## WORK TASK
Only the lines from the opening of the material through the line bearing "33. Dialysis- Weigh the" should be reproduced, exactly and without pictures.
※
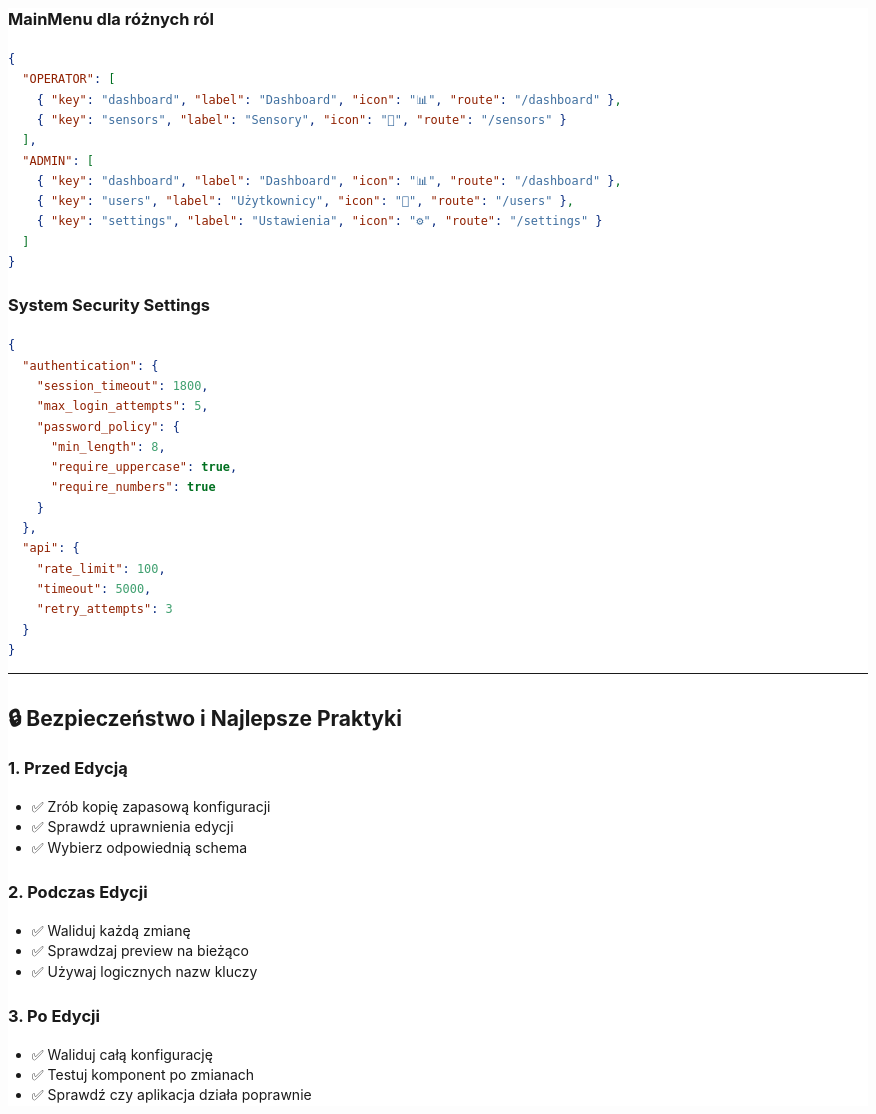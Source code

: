 ### MainMenu dla różnych ról
```json
{
  "OPERATOR": [
    { "key": "dashboard", "label": "Dashboard", "icon": "📊", "route": "/dashboard" },
    { "key": "sensors", "label": "Sensory", "icon": "🔬", "route": "/sensors" }
  ],
  "ADMIN": [
    { "key": "dashboard", "label": "Dashboard", "icon": "📊", "route": "/dashboard" },
    { "key": "users", "label": "Użytkownicy", "icon": "👥", "route": "/users" },
    { "key": "settings", "label": "Ustawienia", "icon": "⚙️", "route": "/settings" }
  ]
}
```

### System Security Settings
```json
{
  "authentication": {
    "session_timeout": 1800,
    "max_login_attempts": 5,
    "password_policy": {
      "min_length": 8,
      "require_uppercase": true,
      "require_numbers": true
    }
  },
  "api": {
    "rate_limit": 100,
    "timeout": 5000,
    "retry_attempts": 3
  }
}
```

---

## 🔒 **Bezpieczeństwo i Najlepsze Praktyki**

### 1. **Przed Edycją**
- ✅ Zrób kopię zapasową konfiguracji
- ✅ Sprawdź uprawnienia edycji
- ✅ Wybierz odpowiednią schema

### 2. **Podczas Edycji**
- ✅ Waliduj każdą zmianę
- ✅ Sprawdzaj preview na bieżąco
- ✅ Używaj logicznych nazw kluczy

### 3. **Po Edycji**
- ✅ Waliduj całą konfigurację
- ✅ Testuj komponent po zmianach
- ✅ Sprawdź czy aplikacja działa poprawnie
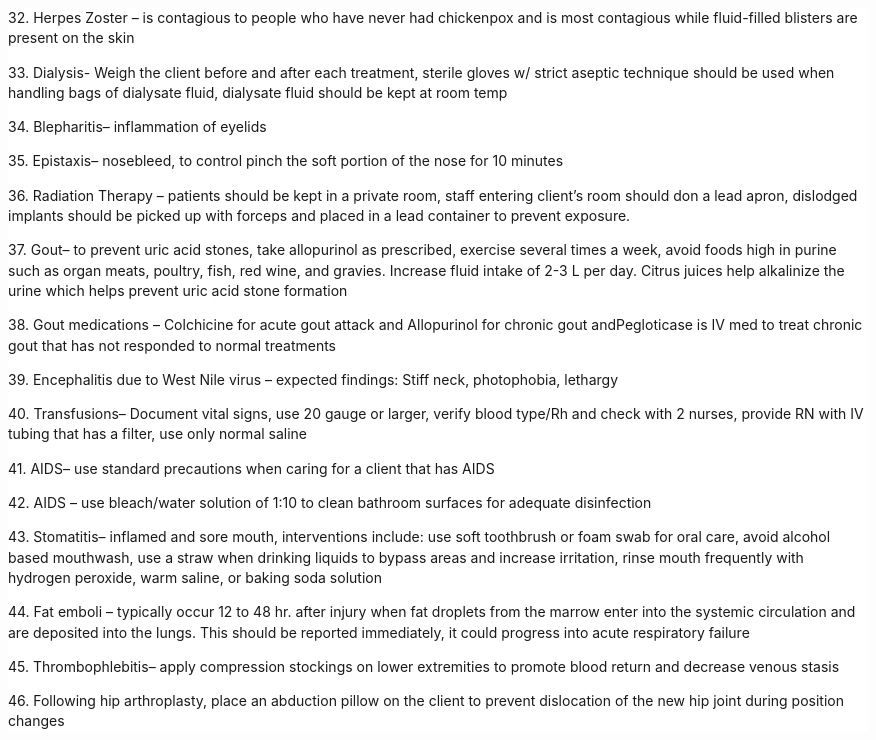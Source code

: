 32. Herpes
Zoster – is contagious to people who have never had chickenpox and is most
contagious while fluid-filled blisters are present on the skin

33. Dialysis- Weigh the client before and after each treatment, sterile gloves w/ strict
aseptic technique should be used when handling bags of dialysate fluid,
dialysate fluid should be kept at room temp

34. Blepharitis– inflammation of eyelids

35. Epistaxis– nosebleed, to control pinch the soft portion of the nose for 10 minutes

36. Radiation Therapy – patients should be kept in a
private room, staff entering client’s room should don a lead apron, dislodged
implants should be picked up with forceps and placed in a lead container to
prevent exposure.

37. Gout– to prevent uric acid stones, take allopurinol as prescribed, exercise several
times a week, avoid foods high in purine such as organ meats, poultry, fish,
red wine, and gravies. Increase fluid intake of 2-3 L per day. Citrus juices
help alkalinize the urine which helps prevent uric acid stone formation

38. Gout
medications – Colchicine for acute gout
attack and Allopurinol for chronic gout andPegloticase is IV med to treat chronic gout
that has not responded to normal treatments

39. Encephalitis
due to West Nile virus – expected findings: Stiff neck, photophobia,
lethargy

40. Transfusions– Document vital signs, use 20 gauge or larger, verify blood type/Rh and check
with 2 nurses, provide RN with IV tubing that has a filter, use only normal
saline

41. AIDS– use standard precautions when caring for a client that has AIDS

42. AIDS –
use bleach/water solution of 1:10 to clean bathroom surfaces for adequate
disinfection

43. Stomatitis– inflamed and sore mouth, interventions include: use soft toothbrush or foam
swab for oral care, avoid alcohol based mouthwash, use a straw when drinking
liquids to bypass areas and increase irritation, rinse mouth frequently with
hydrogen peroxide, warm saline, or baking soda solution

44. Fat
emboli – typically occur 12 to 48 hr. after injury when fat droplets from
the marrow enter into the systemic circulation and are deposited into the
lungs. This should be reported immediately, it could progress into acute
respiratory failure

45. Thrombophlebitis– apply compression stockings on lower extremities to promote blood return and
decrease venous stasis

46. Following hip
arthroplasty, place an abduction pillow on the client to prevent
dislocation of the new hip joint during position changes
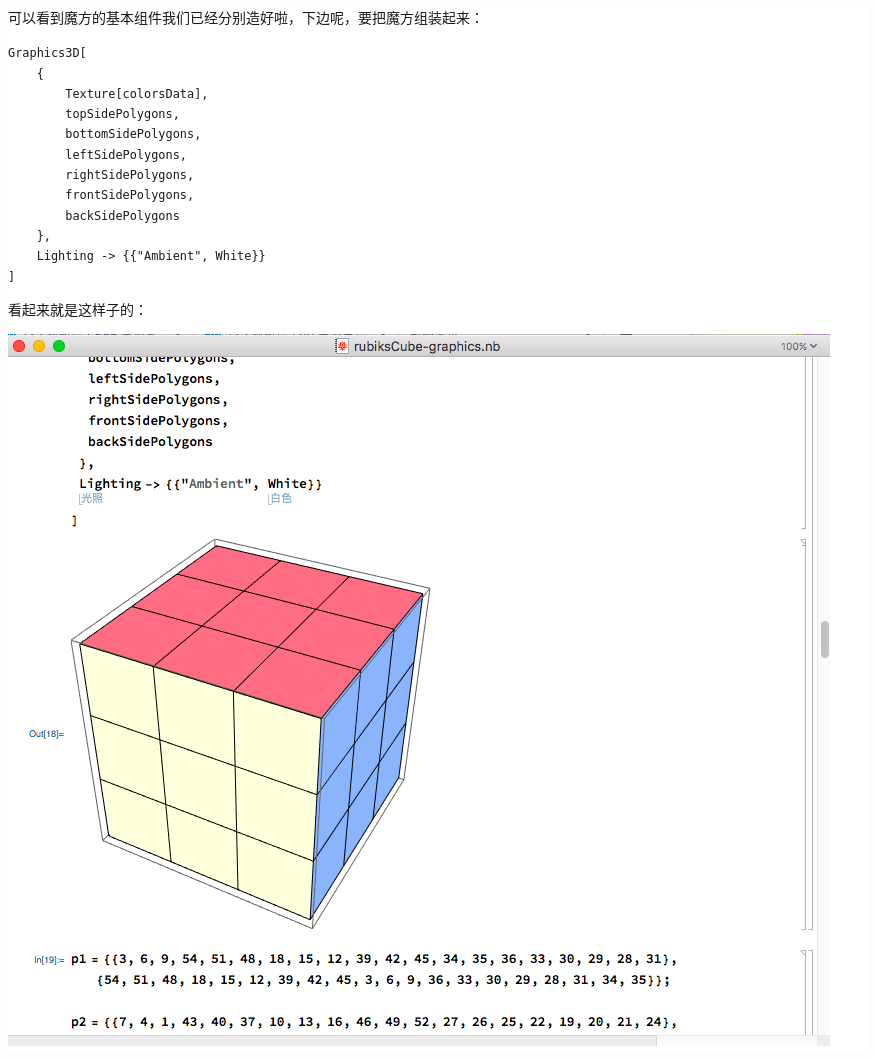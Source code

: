可以看到魔方的基本组件我们已经分别造好啦，下边呢，要把魔方组装起来：

```
Graphics3D[
    {
        Texture[colorsData],
        topSidePolygons,
        bottomSidePolygons,
        leftSidePolygons,
        rightSidePolygons,
        frontSidePolygons,
        backSidePolygons
    },
    Lighting -> {{"Ambient", White}}
]
```

看起来就是这样子的：

![figure](figures/rubiks/assembled.png)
※
## FINISHED EXERCISE
Source code

: ### MainMenu dla różnych ról
```json
{
  "OPERATOR": [
    { "key": "dashboard", "label": "Dashboard", "icon": "📊", "route": "/dashboard" },
    { "key": "sensors", "label": "Sensory", "icon": "🔬", "route": "/sensors" }
  ],
  "ADMIN": [
    { "key": "dashboard", "label": "Dashboard", "icon": "📊", "route": "/dashboard" },
    { "key": "users", "label": "Użytkownicy", "icon": "👥", "route": "/users" },
    { "key": "settings", "label": "Ustawienia", "icon": "⚙️", "route": "/settings" }
  ]
}
```

### System Security Settings
```json
{
  "authentication": {
    "session_timeout": 1800,
    "max_login_attempts": 5,
    "password_policy": {
      "min_length": 8,
      "require_uppercase": true,
      "require_numbers": true
    }
  },
  "api": {
    "rate_limit": 100,
    "timeout": 5000,
    "retry_attempts": 3
  }
}
```

---

## 🔒 **Bezpieczeństwo i Najlepsze Praktyki**

### 1. **Przed Edycją**
- ✅ Zrób kopię zapasową konfiguracji
- ✅ Sprawdź uprawnienia edycji
- ✅ Wybierz odpowiednią schema

### 2. **Podczas Edycji**
- ✅ Waliduj każdą zmianę
- ✅ Sprawdzaj preview na bieżąco
- ✅ Używaj logicznych nazw kluczy

### 3. **Po Edycji**
- ✅ Waliduj całą konfigurację
- ✅ Testuj komponent po zmianach
- ✅ Sprawdź czy aplikacja działa poprawnie
Source code

: 32. Herpes
Zoster – is contagious to people who have never had chickenpox and is most
contagious while fluid-filled blisters are present on the skin

33. Dialysis- Weigh the client before and after each treatment, sterile gloves w/ strict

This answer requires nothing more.